(Reuters) - The investigation into smoke in a Washington subway tunnel that killed a woman and sent 84 people to hospitals could take six to 12 months, a spokesman for the National Transportation Safety Board said on Tuesday.
The preliminary cause of the smoke that filled six subway cars in a tunnel on Monday was electrical arcing involving the charged third rail about 1,100 feet (335 metres) ahead of the train, NTSB spokesman Peter Knudson said.
"What caused the electrical arcing is what we want to understand," he said. Arcing happens when electricity from the power rail comes into contact with something that conducts electricity, like water.
The smoke occurred about 800 feet (240 metres) south of the Washington Metro's L'Enfant Plaza station in a tunnel leading to the Pentagon Metro station. Passengers evacuated themselves from the stalled cars and there was no fire on the train or derailment, the NTSB said in a statement.
Emergency response will be among the areas investigated, the statement said. The Washington Post quoted some passengers as saying it had taken firefighters an hour to reach the train.
Eighty-four people were taken for treatment to three Washington hospitals and two were critically injured.

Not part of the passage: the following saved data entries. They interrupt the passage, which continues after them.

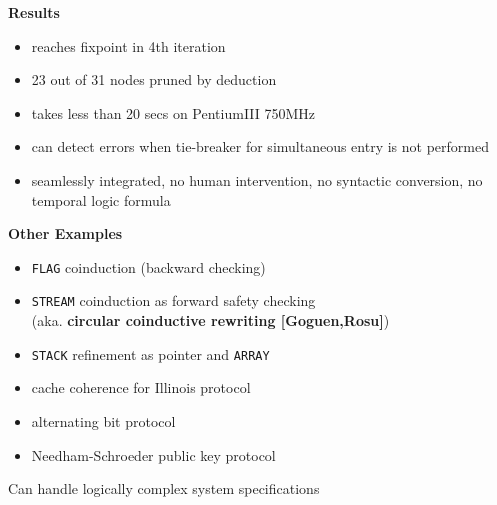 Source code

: \documentclass[landscape]{slides}
\begin{document}
\begin{slide}\large\parskip=0pt
  \textbf{Results}

  \bigskip\bigskip

  \begin{itemize}\itemsep=0pt
  \item reaches fixpoint in 4th iteration
  \item 23 out of 31 nodes pruned by deduction
  \item takes less than 20 secs on PentiumIII 750MHz
  \item can detect errors when tie-breaker for simultaneous entry is
    not performed
  \item seamlessly integrated, no human intervention, no syntactic
    conversion, no temporal logic formula
  \end{itemize}
\end{slide}

\begin{slide}\large\parskip=0pt

\hspace*{-2cm}\textheight{}

\end{slide}

\begin{slide}\large\parskip=0pt
  \textbf{Other Examples}

  \begin{itemize}\itemsep=0pt
  \item \texttt{FLAG} coinduction (backward checking)
  \item \texttt{STREAM} coinduction as forward safety checking\\
    (aka. {\normalsize\textbf{circular coinductive rewriting
        [Goguen,Rosu]}})
  \item \texttt{STACK} refinement as pointer and \texttt{ARRAY}
  \item cache coherence for Illinois protocol
  \item alternating bit protocol
  \item Needham-Schroeder public key protocol
  \end{itemize}

  \bigskip\bigskip

  Can handle logically complex system specifications
\end{slide}
\end{document}
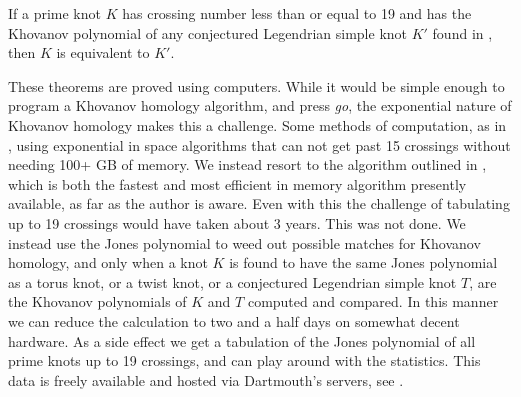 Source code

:     \begin{theorem}
        If a prime knot $K$ has crossing number less than or equal to 19 and
        has the Khovanov polynomial of any conjectured
        Legendrian simple knot $K'$ found
        in \cite{LegendrianKnotAtlas}, then $K$ is equivalent to $K'$.
    \end{theorem}
    These theorems are proved using computers. While it would be simple enough
    to program a Khovanov homology algorithm, and press \textit{go},
    the exponential nature of Khovanov homology makes this a challenge.
    Some methods of computation, as in \cite{sage}, using exponential in
    space algorithms that can not get past 15 crossings without needing 100+ GB
    of memory. We instead resort to the algorithm outlined in
    \cite{BarNatan2006FASTKH}, which is both the fastest and most efficient
    in memory algorithm presently available, as far as the author is aware.
    Even with this the challenge of tabulating up to 19 crossings would have
    taken about 3 years. This was not done. We instead use the Jones polynomial
    to weed out possible matches for Khovanov homology, and only when a knot $K$
    is found to have the same Jones polynomial as a torus knot, or a twist knot,
    or a conjectured Legendrian simple knot $T$, are the Khovanov polynomials
    of $K$ and $T$ computed and compared. In this manner we can reduce the
    calculation to two and a half days on somewhat decent hardware. As a side
    effect we get a tabulation of the Jones polynomial of all prime knots up
    to 19 crossings, and can play around with the statistics. This data is
    freely available and hosted via Dartmouth's servers, see
    \cite{JonesData}.
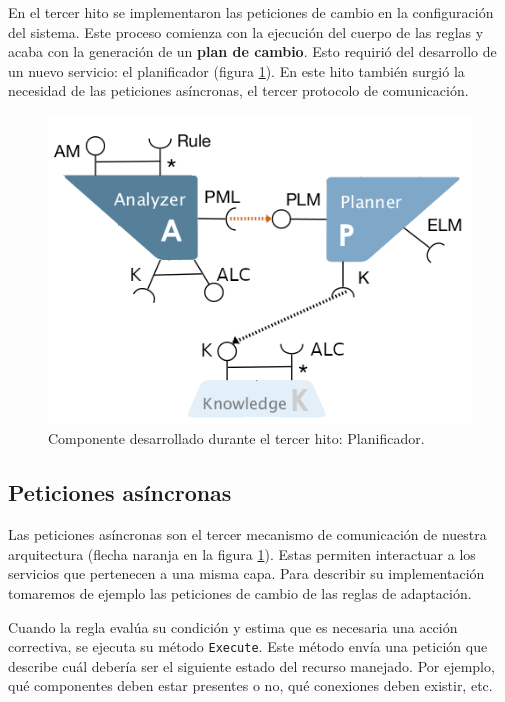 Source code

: En el tercer hito se implementaron las peticiones de cambio en la configuración del sistema. Este proceso comienza con la ejecución del cuerpo de las reglas y acaba con la generación de un \textbf{plan de cambio}. Esto requirió del desarrollo de un nuevo servicio: el planificador (figura \ref{fig:hito-3-planificador}). En este hito también surgió la necesidad de las peticiones asíncronas, el tercer protocolo de comunicación.

\begin{figure}[h!]
  \centering
  \includegraphics[scale=0.50]{cap_implementacion/images/hito-3-planificador}
  \caption{Componente desarrollado durante el tercer hito: Planificador.}
  \label{fig:hito-3-planificador}
\end{figure}

\subsection{Peticiones asíncronas}

Las peticiones asíncronas son el tercer mecanismo de comunicación de nuestra arquitectura (flecha naranja en la figura \ref{fig:hito-3-planificador}). Estas permiten interactuar a los servicios que pertenecen a una misma capa. Para describir su implementación tomaremos de ejemplo las peticiones de cambio de las reglas de adaptación.

Cuando la regla evalúa su condición y estima que es necesaria una acción correctiva, se ejecuta su método \texttt{Execute}. Este método envía una petición que describe cuál debería ser el siguiente estado del recurso manejado. Por ejemplo, qué componentes deben estar presentes o no, qué conexiones deben existir, etc.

The condition of one of those listed as critical was upgraded to serious, a spokeswoman for MedStar Washington Hospital Center said.
In a statement, Tom Downs, the chairman of the Washington Metropolitan Area Transit Authority, apologized for the incident. He said that once the cause was determined, Metro was prepared to keep it from happening again.
The smoke near the L'Enfant Plaza station, a key transfer point for five Metro lines, also caused major disruptions on other lines.
Metro was running with delays on five of six lines on Tuesday.
The system, which operates in Washington as well as the Virginia and Maryland suburbs, is the second busiest nationally in terms of passengers carried, after New York's subway network.
The incident on Monday was the first on the Metro system involving a passenger death since a crash in June 2009 that killed eight riders and a train operator.